**PROVIDED DATA**
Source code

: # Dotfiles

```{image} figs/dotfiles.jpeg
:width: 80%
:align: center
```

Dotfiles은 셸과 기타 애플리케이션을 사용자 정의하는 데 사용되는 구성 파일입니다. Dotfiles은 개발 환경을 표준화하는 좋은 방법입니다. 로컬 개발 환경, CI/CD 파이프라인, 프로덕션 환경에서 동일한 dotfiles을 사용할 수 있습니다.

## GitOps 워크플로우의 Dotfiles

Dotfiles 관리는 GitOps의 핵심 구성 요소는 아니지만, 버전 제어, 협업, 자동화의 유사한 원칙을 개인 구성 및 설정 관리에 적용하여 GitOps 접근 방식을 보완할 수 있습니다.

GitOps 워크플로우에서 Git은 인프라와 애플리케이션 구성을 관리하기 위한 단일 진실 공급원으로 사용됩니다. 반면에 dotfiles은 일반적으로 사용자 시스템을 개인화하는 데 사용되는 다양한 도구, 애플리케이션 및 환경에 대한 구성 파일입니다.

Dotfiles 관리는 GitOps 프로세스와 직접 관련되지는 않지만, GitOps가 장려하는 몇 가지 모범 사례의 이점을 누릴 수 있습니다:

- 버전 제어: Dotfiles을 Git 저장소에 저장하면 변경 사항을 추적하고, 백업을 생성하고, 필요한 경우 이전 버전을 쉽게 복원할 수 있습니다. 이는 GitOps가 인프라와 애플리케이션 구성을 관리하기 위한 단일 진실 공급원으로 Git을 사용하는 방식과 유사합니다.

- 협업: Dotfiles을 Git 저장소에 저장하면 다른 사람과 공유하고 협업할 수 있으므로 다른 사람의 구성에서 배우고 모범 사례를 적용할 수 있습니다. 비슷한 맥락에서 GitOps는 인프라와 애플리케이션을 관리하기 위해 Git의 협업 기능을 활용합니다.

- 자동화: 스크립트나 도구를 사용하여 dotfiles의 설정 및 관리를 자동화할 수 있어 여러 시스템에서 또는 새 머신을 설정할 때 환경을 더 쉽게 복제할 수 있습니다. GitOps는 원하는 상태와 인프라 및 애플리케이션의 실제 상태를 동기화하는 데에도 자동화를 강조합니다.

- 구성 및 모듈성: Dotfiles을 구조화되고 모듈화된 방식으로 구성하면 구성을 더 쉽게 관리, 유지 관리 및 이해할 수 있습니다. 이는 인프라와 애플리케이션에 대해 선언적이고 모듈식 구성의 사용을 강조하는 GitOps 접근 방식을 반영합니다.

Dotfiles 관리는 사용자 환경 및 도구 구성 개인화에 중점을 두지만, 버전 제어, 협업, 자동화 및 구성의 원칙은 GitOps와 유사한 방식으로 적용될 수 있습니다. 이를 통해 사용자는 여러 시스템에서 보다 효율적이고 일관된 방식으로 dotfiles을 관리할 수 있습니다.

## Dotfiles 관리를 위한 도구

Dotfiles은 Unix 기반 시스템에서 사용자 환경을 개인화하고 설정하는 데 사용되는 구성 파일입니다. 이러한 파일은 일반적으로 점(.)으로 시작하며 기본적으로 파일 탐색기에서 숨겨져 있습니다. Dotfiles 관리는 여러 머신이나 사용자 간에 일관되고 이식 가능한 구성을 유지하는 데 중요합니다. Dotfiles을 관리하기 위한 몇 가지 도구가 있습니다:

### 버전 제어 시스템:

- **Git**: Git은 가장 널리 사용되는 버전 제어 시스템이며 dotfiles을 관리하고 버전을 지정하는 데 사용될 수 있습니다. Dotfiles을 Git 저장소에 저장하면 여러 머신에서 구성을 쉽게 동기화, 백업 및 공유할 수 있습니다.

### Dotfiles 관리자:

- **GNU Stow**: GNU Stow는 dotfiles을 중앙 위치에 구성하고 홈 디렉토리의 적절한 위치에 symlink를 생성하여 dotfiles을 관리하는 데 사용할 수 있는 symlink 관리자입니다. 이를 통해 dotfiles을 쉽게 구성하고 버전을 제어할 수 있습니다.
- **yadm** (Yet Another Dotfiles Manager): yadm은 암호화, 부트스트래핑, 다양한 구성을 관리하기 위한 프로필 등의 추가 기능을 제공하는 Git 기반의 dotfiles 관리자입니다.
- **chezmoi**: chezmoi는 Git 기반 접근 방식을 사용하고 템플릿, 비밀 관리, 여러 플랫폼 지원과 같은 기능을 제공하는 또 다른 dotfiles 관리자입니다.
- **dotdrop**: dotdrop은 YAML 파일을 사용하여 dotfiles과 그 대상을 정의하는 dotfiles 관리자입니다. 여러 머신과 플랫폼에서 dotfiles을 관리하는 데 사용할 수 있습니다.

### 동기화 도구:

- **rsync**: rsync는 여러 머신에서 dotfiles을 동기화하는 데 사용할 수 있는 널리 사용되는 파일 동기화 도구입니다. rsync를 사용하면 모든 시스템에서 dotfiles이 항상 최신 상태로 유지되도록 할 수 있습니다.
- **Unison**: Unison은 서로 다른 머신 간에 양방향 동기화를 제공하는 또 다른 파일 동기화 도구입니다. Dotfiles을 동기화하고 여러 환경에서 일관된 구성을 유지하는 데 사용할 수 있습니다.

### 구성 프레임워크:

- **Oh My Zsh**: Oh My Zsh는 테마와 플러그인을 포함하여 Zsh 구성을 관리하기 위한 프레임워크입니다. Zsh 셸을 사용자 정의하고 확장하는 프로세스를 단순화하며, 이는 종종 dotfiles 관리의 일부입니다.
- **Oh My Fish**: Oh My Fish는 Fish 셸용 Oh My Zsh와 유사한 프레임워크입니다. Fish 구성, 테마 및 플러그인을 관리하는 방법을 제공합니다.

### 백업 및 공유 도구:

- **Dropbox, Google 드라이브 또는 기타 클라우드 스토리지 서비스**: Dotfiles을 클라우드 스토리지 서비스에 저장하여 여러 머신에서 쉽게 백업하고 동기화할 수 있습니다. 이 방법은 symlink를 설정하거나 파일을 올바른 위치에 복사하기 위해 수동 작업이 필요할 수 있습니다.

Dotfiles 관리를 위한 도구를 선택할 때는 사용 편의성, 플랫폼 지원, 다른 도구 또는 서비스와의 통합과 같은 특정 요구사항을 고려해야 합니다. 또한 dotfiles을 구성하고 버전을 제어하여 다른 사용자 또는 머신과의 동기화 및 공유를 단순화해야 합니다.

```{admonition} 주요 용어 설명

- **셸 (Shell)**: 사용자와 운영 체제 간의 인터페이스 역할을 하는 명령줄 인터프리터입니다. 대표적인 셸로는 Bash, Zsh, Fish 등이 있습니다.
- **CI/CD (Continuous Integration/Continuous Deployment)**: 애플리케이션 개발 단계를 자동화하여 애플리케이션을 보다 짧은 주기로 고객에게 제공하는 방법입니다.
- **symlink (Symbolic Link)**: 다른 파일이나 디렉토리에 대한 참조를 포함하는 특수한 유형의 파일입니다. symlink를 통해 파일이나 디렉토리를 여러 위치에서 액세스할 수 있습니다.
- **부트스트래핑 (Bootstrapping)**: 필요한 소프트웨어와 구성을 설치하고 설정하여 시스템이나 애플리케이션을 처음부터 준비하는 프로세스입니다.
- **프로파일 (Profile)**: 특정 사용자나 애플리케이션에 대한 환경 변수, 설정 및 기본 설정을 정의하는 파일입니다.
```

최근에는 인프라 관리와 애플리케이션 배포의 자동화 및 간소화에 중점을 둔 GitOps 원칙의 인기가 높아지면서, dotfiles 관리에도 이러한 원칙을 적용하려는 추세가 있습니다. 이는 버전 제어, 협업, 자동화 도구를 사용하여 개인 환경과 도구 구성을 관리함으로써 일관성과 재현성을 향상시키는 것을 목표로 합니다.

**TRY IT**
Filter these records, keeping every line where the word "플러그인을" occurs.

**EXERCISE RESULT**
- **Oh My Zsh**: Oh My Zsh는 테마와 플러그인을 포함하여 Zsh 구성을 관리하기 위한 프레임워크입니다. Zsh 셸을 사용자 정의하고 확장하는 프로세스를 단순화하며, 이는 종종 dotfiles 관리의 일부입니다.
- **Oh My Fish**: Oh My Fish는 Fish 셸용 Oh My Zsh와 유사한 프레임워크입니다. Fish 구성, 테마 및 플러그인을 관리하는 방법을 제공합니다.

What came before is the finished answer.